▶ **How to complete this task**:
From the line with "K - I'm so glad" through the line with "Fabia sees a", inclusive, return each line of the data below exactly and leave the rest out.

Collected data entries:

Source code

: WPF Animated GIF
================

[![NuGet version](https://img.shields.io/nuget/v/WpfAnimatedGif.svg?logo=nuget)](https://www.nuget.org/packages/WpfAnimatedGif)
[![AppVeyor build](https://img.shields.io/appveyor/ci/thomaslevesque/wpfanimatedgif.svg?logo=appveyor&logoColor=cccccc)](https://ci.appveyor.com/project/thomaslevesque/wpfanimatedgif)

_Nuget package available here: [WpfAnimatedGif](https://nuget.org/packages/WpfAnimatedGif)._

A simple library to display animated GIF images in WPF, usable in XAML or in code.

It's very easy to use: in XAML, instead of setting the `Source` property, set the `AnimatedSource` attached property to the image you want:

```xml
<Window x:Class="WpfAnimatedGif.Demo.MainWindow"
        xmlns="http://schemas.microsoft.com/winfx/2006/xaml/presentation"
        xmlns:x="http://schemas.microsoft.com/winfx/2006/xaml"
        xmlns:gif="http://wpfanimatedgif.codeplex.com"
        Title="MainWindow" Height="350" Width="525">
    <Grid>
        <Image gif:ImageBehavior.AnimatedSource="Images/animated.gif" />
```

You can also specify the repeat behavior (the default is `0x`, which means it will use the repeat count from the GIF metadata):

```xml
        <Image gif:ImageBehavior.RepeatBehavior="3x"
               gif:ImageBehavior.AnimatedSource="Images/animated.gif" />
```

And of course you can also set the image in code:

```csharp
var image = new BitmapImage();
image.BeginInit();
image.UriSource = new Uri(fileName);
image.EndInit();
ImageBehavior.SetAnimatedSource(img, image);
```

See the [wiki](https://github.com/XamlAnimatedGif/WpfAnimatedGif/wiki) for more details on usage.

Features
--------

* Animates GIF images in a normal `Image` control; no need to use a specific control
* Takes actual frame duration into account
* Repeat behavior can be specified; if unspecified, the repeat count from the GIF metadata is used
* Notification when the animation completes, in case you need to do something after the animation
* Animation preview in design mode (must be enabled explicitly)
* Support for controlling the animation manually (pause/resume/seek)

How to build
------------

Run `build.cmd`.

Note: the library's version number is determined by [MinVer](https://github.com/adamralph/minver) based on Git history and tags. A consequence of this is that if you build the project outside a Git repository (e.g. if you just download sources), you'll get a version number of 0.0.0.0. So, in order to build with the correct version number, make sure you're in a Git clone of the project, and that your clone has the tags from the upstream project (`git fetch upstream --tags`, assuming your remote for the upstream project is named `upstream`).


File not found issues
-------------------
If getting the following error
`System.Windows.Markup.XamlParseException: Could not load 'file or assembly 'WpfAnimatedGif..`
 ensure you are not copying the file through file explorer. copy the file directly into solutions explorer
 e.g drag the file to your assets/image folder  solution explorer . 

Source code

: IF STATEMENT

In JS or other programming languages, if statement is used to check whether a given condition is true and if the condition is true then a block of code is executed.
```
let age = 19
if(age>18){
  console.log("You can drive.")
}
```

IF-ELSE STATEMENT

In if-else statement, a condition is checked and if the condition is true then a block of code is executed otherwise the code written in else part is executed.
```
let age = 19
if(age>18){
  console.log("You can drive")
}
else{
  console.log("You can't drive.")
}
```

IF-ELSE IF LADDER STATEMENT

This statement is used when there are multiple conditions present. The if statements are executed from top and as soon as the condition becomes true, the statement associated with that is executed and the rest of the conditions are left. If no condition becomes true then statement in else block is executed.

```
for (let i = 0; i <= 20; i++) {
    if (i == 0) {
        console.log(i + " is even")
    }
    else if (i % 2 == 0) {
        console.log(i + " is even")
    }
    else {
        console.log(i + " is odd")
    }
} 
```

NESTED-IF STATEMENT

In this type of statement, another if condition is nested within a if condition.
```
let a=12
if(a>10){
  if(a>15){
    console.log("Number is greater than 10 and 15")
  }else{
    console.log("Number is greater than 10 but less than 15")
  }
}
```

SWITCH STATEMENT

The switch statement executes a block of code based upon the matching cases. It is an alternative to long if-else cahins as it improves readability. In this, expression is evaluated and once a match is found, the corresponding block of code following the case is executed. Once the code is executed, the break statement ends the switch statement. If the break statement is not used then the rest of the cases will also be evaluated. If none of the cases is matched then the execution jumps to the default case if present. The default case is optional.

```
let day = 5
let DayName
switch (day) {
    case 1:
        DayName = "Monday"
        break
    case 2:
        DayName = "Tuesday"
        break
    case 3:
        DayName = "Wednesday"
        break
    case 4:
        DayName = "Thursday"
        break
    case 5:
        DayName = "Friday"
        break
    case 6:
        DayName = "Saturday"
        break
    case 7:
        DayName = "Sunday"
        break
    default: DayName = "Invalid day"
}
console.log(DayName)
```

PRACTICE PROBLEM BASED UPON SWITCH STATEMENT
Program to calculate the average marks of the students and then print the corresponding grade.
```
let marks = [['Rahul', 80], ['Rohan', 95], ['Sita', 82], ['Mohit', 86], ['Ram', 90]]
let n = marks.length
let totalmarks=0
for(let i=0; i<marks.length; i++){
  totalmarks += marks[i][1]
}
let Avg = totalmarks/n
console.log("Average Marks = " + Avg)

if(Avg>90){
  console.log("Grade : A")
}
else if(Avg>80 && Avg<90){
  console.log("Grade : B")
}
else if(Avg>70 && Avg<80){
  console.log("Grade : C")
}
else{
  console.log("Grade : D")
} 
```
--
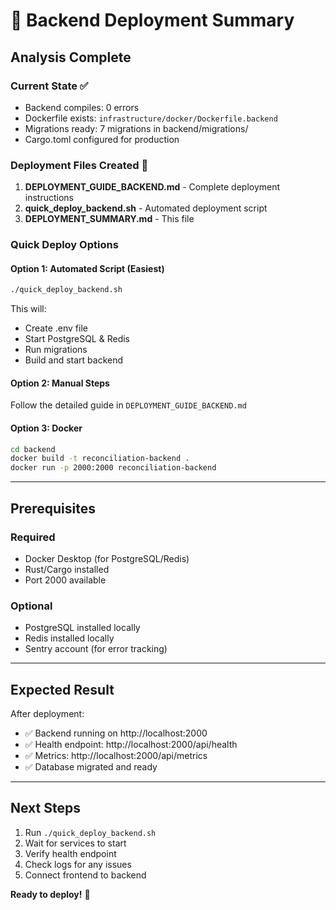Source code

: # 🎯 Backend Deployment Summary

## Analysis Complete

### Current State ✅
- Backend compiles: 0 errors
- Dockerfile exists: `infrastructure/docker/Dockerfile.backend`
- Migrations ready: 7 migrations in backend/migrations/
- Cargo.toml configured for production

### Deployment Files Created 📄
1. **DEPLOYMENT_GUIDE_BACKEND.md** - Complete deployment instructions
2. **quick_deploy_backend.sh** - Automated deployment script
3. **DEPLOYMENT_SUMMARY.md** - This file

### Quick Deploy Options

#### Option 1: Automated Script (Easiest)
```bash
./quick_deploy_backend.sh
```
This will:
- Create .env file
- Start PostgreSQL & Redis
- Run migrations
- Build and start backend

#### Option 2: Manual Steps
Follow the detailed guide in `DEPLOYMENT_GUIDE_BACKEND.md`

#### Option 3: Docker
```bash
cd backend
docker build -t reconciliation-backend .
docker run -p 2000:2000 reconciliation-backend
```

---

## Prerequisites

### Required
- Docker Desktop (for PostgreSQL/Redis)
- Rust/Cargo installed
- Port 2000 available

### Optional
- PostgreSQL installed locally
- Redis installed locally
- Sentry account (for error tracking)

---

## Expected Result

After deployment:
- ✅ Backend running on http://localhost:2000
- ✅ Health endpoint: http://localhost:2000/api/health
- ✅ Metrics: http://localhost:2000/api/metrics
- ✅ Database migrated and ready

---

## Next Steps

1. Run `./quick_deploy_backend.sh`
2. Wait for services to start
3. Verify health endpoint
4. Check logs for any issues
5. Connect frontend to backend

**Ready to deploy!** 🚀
---
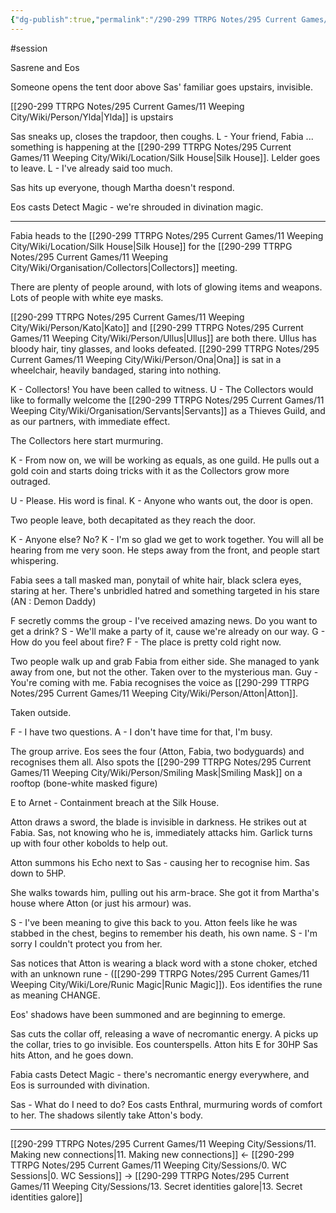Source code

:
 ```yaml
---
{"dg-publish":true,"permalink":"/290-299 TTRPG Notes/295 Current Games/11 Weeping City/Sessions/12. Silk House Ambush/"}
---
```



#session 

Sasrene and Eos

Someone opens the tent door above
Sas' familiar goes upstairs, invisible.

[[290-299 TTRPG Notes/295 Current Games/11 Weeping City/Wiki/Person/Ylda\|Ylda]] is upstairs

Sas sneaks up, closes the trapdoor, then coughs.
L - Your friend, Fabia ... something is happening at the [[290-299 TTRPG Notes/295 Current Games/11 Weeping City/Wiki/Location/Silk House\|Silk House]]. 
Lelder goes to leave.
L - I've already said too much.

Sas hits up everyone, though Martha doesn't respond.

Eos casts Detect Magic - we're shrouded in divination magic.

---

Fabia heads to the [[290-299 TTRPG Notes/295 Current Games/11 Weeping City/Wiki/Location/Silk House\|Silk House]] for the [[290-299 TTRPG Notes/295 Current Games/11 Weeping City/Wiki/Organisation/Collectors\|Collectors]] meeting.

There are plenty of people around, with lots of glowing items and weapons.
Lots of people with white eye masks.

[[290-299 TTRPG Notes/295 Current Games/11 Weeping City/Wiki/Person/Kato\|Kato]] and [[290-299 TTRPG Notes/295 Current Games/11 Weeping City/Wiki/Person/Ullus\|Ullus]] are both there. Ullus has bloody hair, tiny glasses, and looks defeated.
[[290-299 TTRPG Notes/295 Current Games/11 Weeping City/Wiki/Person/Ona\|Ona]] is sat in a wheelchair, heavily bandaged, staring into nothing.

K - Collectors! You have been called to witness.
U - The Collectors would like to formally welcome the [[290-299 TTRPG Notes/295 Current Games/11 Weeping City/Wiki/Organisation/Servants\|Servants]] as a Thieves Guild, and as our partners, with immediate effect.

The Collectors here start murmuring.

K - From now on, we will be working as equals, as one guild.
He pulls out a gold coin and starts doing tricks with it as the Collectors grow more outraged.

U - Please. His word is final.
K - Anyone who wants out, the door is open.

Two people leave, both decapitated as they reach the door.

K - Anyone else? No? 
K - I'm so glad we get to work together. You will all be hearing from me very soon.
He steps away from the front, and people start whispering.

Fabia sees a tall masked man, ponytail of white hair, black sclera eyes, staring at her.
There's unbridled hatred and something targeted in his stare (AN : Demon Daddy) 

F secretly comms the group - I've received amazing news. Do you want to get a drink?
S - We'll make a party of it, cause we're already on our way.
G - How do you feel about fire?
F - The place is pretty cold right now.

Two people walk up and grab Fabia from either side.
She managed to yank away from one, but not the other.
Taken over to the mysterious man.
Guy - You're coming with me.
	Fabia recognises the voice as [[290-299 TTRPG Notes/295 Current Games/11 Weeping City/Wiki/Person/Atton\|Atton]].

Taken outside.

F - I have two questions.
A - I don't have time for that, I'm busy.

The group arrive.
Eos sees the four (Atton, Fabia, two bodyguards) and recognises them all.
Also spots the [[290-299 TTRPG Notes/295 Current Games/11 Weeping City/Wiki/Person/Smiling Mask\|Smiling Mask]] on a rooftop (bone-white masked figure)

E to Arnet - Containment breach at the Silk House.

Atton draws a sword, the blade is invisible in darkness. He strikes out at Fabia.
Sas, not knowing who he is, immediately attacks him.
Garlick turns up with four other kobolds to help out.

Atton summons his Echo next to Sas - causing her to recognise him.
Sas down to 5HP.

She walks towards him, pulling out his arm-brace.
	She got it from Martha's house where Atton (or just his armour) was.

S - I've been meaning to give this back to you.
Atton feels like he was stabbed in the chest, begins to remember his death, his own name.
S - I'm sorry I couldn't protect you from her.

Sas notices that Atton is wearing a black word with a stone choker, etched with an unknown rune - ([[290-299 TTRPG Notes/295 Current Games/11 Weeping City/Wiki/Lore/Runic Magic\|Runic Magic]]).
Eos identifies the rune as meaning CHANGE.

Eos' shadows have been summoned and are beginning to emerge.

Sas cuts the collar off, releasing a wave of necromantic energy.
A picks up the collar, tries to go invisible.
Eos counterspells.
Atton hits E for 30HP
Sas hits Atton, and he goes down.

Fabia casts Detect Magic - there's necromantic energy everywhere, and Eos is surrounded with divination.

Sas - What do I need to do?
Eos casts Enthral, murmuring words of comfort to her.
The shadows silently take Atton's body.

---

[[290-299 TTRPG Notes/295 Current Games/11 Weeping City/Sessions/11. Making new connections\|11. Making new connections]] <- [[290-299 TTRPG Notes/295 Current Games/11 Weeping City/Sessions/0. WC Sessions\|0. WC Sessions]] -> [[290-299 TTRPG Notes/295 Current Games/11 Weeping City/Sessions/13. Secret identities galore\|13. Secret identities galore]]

▶ **Solution to this exercise**:
K - I'm so glad we get to work together. You will all be hearing from me very soon.
He steps away from the front, and people start whispering.

Fabia sees a tall masked man, ponytail of white hair, black sclera eyes, staring at her.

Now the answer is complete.